Back to blog
AWSBest PracticesCloud SecurityNetworking

SageMaker Notebook Publicly Accessible: Why Direct Internet Access Is a Risk and How to Fix It

Learn why SageMaker notebooks with direct internet access enabled are a security risk, and how to disable it, route through a VPC, and enforce it in CI/CD.

TL;DR

This check flags SageMaker notebook instances created with direct internet access enabled, which exposes the notebook's management endpoint and any embedded credentials to the public internet. Disable direct internet access and route traffic through a VPC with a NAT gateway instead.

SageMaker notebook instances are convenient. You spin one up, open Jupyter in your browser, and start training models against your data lake within minutes. That convenience comes with a default that surprises a lot of teams: when you create a notebook instance attached to a VPC, you can still leave direct internet access on, which gives the instance a route to the public internet through an AWS-managed network interface rather than through your own VPC controls.

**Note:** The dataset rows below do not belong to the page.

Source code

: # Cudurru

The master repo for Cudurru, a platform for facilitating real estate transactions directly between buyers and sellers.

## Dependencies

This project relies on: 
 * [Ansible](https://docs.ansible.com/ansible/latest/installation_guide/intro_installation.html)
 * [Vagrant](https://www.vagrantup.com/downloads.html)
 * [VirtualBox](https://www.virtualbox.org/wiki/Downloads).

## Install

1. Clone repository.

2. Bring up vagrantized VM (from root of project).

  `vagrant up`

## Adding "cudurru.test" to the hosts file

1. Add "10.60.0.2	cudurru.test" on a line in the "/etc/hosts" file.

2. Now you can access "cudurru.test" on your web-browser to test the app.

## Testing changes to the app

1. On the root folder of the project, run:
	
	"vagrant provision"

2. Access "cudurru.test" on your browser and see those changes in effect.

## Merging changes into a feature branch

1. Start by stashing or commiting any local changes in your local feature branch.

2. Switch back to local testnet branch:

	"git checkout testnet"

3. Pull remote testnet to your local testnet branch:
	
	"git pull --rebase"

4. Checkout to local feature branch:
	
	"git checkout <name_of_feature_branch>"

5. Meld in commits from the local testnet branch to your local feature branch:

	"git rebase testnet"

This Lensix check, sagemaker_public, detects exactly that configuration. If a notebook instance has direct internet access enabled, it shows up as a finding.


What this check detects

SageMaker notebook instances have a setting called DirectInternetAccess. It has two values:

  • Enabled — the instance reaches the internet through an AWS-managed elastic network interface that sits outside your VPC. Your route tables, NAT configuration, and security groups do not gate that path.
  • Disabled — the instance only reaches the internet through the VPC and subnet you attach it to, meaning a NAT gateway, VPC endpoints, and your own security groups control everything.

The check fails when DirectInternetAccess is set to Enabled. You can confirm the setting on any instance with the CLI:

aws sagemaker describe-notebook-instance \
  --notebook-instance-name my-notebook \
  --query 'DirectInternetAccess'

A return value of "Enabled" is the condition this check flags.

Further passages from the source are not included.